◆ **Source data**
=== Begin Enclosure ===
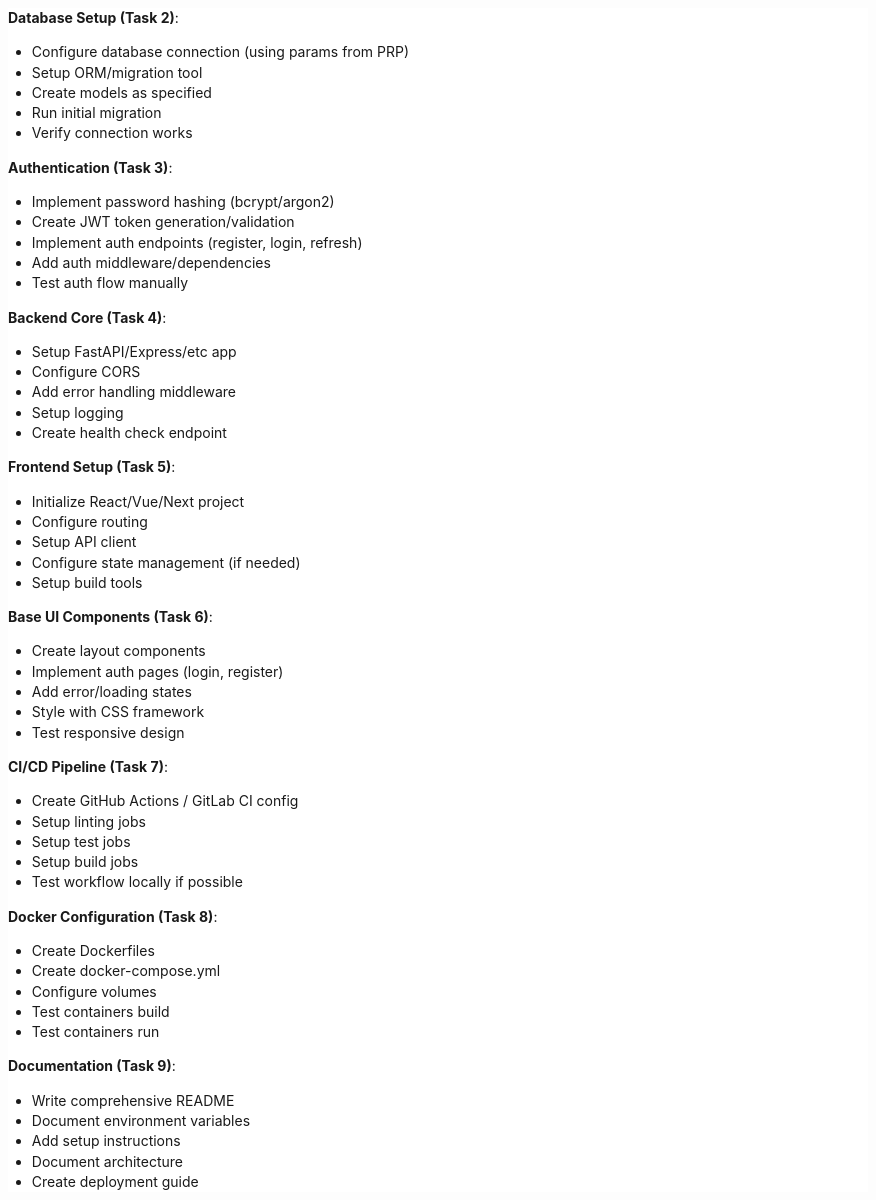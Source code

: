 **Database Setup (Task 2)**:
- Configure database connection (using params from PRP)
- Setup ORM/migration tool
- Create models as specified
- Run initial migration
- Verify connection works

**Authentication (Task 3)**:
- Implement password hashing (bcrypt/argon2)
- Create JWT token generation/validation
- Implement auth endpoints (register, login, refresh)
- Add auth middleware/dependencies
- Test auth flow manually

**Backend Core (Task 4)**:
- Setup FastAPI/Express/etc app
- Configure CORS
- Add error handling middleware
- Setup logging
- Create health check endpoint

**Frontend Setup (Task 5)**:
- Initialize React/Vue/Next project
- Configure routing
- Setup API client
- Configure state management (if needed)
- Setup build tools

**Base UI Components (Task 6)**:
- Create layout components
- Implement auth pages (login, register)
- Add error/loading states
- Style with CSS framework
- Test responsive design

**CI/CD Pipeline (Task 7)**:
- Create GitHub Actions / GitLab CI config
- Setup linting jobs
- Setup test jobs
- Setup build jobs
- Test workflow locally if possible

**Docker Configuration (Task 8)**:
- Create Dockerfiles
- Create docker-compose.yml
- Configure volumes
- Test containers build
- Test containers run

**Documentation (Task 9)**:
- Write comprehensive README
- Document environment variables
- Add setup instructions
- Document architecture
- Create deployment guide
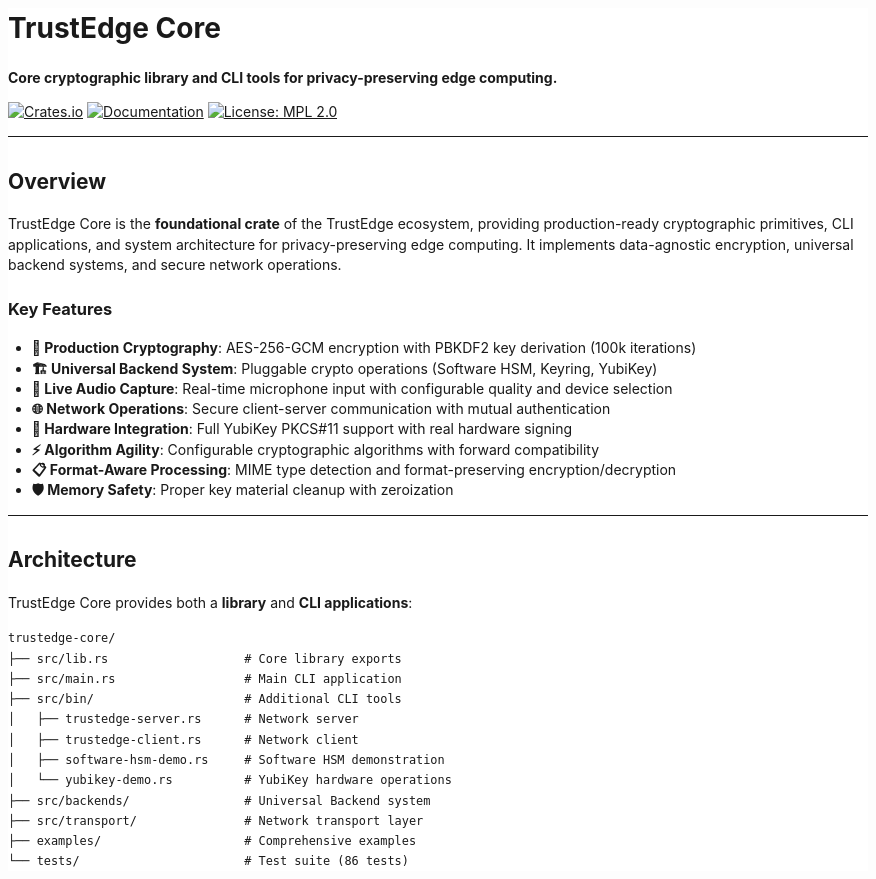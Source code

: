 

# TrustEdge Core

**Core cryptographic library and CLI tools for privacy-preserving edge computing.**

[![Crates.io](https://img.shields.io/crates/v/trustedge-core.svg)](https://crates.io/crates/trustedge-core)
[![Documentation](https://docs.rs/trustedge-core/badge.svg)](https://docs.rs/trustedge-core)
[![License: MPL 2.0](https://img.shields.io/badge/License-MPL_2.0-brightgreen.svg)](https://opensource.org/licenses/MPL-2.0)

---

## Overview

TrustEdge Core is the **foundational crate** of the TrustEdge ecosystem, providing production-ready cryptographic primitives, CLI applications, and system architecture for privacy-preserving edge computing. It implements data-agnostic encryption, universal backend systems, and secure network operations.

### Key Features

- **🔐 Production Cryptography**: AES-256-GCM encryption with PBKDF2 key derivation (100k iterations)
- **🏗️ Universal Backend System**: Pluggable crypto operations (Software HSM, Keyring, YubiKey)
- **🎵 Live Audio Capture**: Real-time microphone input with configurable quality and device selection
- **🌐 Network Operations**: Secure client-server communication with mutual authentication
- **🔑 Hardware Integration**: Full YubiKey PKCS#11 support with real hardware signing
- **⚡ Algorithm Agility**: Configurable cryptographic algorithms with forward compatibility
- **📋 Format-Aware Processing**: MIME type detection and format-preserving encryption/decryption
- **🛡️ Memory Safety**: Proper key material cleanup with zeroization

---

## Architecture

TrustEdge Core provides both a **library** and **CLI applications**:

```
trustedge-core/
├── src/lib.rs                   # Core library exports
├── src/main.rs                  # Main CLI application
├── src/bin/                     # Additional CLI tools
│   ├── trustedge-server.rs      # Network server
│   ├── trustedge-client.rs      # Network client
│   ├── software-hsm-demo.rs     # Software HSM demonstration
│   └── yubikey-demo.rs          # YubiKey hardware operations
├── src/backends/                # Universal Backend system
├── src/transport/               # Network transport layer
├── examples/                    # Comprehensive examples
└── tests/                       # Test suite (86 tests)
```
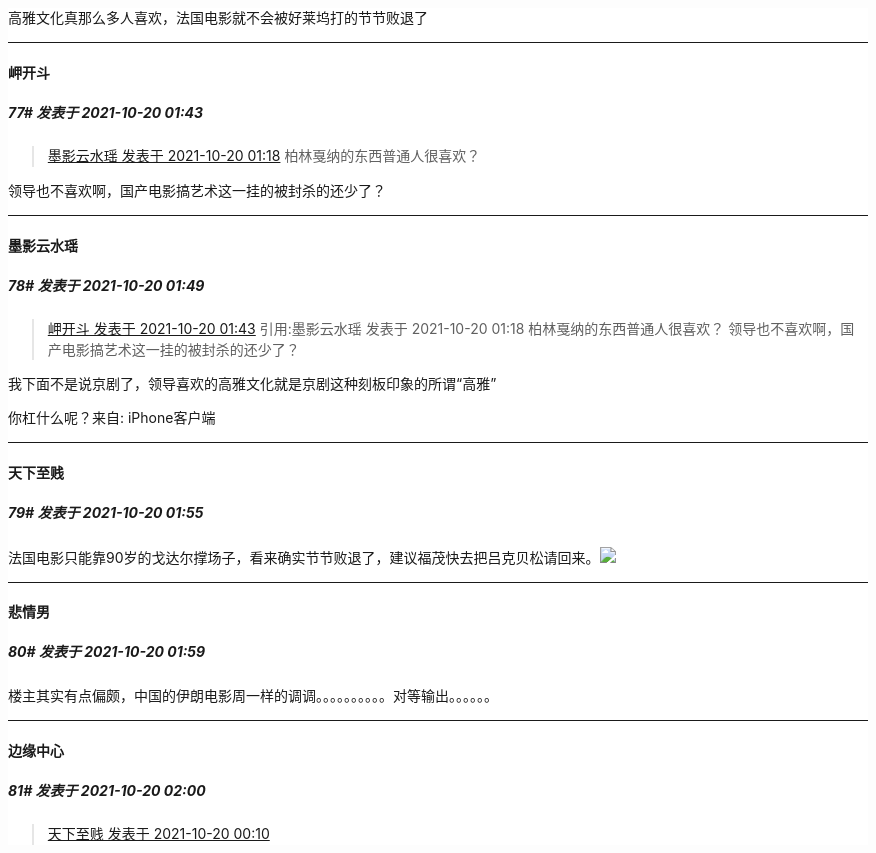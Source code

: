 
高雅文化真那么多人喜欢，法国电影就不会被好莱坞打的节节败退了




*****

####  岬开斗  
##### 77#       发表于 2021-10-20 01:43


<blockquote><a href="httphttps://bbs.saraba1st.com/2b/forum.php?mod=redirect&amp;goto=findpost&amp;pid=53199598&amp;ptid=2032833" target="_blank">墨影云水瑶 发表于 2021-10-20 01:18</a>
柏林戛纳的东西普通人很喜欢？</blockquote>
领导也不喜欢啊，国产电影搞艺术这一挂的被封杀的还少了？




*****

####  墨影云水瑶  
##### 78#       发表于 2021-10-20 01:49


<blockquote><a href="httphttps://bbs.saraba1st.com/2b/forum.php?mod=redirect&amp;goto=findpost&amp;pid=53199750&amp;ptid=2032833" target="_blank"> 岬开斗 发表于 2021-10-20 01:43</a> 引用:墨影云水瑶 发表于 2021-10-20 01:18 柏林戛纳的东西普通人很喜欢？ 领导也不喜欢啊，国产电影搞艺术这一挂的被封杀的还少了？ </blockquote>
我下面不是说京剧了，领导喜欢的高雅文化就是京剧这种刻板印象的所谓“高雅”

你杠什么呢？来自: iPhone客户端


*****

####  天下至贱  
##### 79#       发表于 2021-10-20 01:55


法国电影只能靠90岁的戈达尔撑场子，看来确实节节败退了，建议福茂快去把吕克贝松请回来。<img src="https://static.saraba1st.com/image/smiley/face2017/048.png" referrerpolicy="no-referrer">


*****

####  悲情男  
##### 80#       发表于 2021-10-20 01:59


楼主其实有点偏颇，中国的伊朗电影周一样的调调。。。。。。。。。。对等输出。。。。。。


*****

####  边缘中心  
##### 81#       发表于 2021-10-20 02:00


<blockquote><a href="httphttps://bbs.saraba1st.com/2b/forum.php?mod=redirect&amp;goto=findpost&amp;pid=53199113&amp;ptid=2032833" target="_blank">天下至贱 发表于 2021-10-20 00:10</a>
=== End Enclosure ===
◆ **Task brief**
The lines from the beginning of the listing above through the line holding "## Overview" are to be duplicated exactly, and the pictures omitted.

◆ **Task answer**
Source code

: **Database Setup (Task 2)**:
- Configure database connection (using params from PRP)
- Setup ORM/migration tool
- Create models as specified
- Run initial migration
- Verify connection works

**Authentication (Task 3)**:
- Implement password hashing (bcrypt/argon2)
- Create JWT token generation/validation
- Implement auth endpoints (register, login, refresh)
- Add auth middleware/dependencies
- Test auth flow manually

**Backend Core (Task 4)**:
- Setup FastAPI/Express/etc app
- Configure CORS
- Add error handling middleware
- Setup logging
- Create health check endpoint

**Frontend Setup (Task 5)**:
- Initialize React/Vue/Next project
- Configure routing
- Setup API client
- Configure state management (if needed)
- Setup build tools

**Base UI Components (Task 6)**:
- Create layout components
- Implement auth pages (login, register)
- Add error/loading states
- Style with CSS framework
- Test responsive design

**CI/CD Pipeline (Task 7)**:
- Create GitHub Actions / GitLab CI config
- Setup linting jobs
- Setup test jobs
- Setup build jobs
- Test workflow locally if possible

**Docker Configuration (Task 8)**:
- Create Dockerfiles
- Create docker-compose.yml
- Configure volumes
- Test containers build
- Test containers run

**Documentation (Task 9)**:
- Write comprehensive README
- Document environment variables
- Add setup instructions
- Document architecture
- Create deployment guide
Source code

: 

# TrustEdge Core

**Core cryptographic library and CLI tools for privacy-preserving edge computing.**

[![Crates.io](https://img.shields.io/crates/v/trustedge-core.svg)](https://crates.io/crates/trustedge-core)
[![Documentation](https://docs.rs/trustedge-core/badge.svg)](https://docs.rs/trustedge-core)
[![License: MPL 2.0](https://img.shields.io/badge/License-MPL_2.0-brightgreen.svg)](https://opensource.org/licenses/MPL-2.0)

---

## Overview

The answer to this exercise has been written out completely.